Consider the following Maclaurin expansion:
$(x+1)^n = 1 + nx + \frac{n(n-1)}{2!}x^2 + \cdots $
I understand why this result is correct, because if we let $f(x) = (x+1)^n$, then
$f'(x) = n(x+1)^{n-1}$,
$f''(x) = n(n-1)(x+1)^{n-1}$,
and so forth. Substituting $x=0$ into each function to get the coefficients, we get
$f(0) = 1$,
$f'(0) = n$,
$f''(0) = n(n-1)$,
each of which correspond to each term in the original Maclaurin expansion as first stated.

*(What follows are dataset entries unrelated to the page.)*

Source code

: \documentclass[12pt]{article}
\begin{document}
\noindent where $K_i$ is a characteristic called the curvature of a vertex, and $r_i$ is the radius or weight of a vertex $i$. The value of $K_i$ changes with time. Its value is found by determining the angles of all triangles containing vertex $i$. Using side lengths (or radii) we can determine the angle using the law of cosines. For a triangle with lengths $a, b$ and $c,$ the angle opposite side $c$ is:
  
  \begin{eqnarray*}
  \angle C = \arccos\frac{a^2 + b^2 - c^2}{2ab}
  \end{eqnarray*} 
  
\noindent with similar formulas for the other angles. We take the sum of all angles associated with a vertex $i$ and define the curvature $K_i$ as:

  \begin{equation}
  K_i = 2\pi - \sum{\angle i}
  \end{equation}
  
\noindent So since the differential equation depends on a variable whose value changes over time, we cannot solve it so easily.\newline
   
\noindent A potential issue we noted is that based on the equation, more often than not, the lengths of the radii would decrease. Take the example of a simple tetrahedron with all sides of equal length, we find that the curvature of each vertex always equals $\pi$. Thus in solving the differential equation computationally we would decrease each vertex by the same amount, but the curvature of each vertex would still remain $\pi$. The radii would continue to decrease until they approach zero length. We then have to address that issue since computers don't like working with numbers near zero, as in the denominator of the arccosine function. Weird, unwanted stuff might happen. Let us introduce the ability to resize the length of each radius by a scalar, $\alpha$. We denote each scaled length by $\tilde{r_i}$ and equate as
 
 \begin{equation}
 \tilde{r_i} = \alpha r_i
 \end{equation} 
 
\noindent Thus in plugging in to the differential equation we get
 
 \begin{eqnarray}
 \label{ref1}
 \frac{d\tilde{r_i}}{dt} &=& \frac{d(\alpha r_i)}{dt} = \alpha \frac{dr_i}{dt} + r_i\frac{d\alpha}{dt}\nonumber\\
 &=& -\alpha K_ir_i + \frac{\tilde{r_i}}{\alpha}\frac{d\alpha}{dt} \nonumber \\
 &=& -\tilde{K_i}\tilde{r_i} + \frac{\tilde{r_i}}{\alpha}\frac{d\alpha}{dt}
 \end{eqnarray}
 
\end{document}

However, my textbook then proceeds to use this result to show that
$g(x) = (x^2+1)^{-1} = 1 -x^2 + x^4 + \cdots$
Seemingly on the basis that we may simply substitute $x = x^2$ in the expansion of $f(x)$, like so:
$g(x) = 1 + (-1)(x^2) + \frac{-1\times(-1-1)}{2!}(x^2)^2 + \cdots$
$g(x) = 1 -x^2 + x^4 + \cdots$
There is no explanation as to the rationale behind this move.
In the interests of demonstrating that this operation is valid (namely, blindly substituting $x$ with $x^2$, I found the Maclaurin expansion of $(x^2+1)^n$ to yield the following result:
Let $g(x) = (x^2 + 1)^n$. Then,
$g'(x) = 2xn(x^2 + 1)^{n-1}$
$g''(x) = 4x^2n(n-1)(x^2 + 1)^{n-2}$
And so forth. One can immediately see that all derivatives will be equal to $0$, because of the x term coming outside of the parenthesis:
$g(0) = 1$
$g'(0) = 2(0)(-1)(0^2 + 1)^n = 0$
Generally, $g^{(k)}(0) = 0$ for $k > 0$.
Which finally gives the result that $g(x) = 1$.
But I know that the answer is not $g(x) = 1$. So, I ask, where is the problem with my reasoning?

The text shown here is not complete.